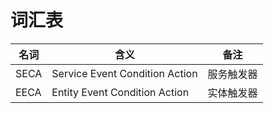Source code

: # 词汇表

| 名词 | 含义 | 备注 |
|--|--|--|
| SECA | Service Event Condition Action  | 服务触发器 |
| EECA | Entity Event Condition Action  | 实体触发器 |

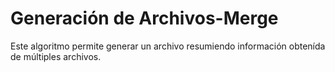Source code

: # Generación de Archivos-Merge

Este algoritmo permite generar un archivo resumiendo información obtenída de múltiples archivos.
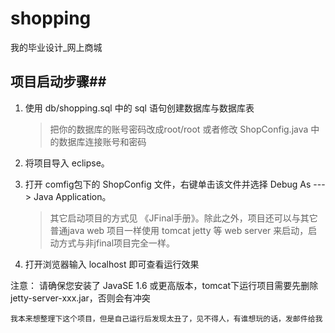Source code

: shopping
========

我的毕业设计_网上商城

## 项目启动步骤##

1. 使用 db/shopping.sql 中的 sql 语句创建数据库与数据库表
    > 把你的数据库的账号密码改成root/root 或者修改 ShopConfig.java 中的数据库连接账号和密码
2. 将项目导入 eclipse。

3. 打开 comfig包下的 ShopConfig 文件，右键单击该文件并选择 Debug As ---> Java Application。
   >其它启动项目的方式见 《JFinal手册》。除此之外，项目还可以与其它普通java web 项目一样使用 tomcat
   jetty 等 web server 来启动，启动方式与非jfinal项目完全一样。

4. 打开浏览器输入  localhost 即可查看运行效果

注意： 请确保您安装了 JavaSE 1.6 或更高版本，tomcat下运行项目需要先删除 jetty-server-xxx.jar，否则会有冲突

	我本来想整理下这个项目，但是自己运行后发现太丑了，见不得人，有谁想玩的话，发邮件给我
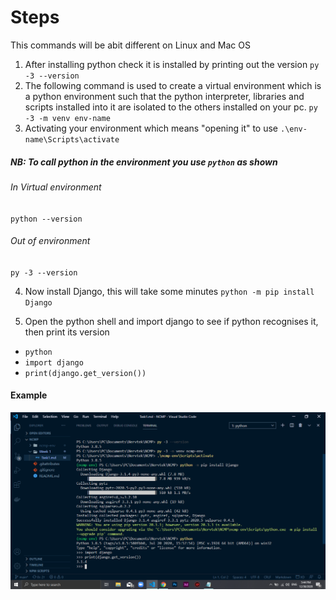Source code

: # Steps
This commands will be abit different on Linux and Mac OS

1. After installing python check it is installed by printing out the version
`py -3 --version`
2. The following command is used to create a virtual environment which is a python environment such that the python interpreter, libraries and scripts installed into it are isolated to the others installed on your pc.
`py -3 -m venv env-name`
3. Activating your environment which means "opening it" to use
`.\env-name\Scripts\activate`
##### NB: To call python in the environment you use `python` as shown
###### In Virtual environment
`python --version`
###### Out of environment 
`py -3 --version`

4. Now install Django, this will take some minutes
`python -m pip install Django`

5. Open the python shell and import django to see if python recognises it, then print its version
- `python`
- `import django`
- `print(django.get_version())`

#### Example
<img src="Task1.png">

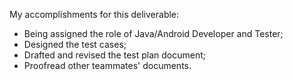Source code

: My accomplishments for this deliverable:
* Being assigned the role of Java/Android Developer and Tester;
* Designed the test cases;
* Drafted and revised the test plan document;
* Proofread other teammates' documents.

> _What to work on_:
Beginning at the line that contains "This commands will", give the remaining lines of the records again exactly, through the last one. Leave out pictures.

> _Written answer_:
This commands will be abit different on Linux and Mac OS

1. After installing python check it is installed by printing out the version
`py -3 --version`
2. The following command is used to create a virtual environment which is a python environment such that the python interpreter, libraries and scripts installed into it are isolated to the others installed on your pc.
`py -3 -m venv env-name`
3. Activating your environment which means "opening it" to use
`.\env-name\Scripts\activate`
##### NB: To call python in the environment you use `python` as shown
###### In Virtual environment
`python --version`
###### Out of environment 
`py -3 --version`

4. Now install Django, this will take some minutes
`python -m pip install Django`

5. Open the python shell and import django to see if python recognises it, then print its version
- `python`
- `import django`
- `print(django.get_version())`

#### Example
<img src="Task1.png">

Source code

: My accomplishments for this deliverable:
* Being assigned the role of Java/Android Developer and Tester;
* Designed the test cases;
* Drafted and revised the test plan document;
* Proofread other teammates' documents.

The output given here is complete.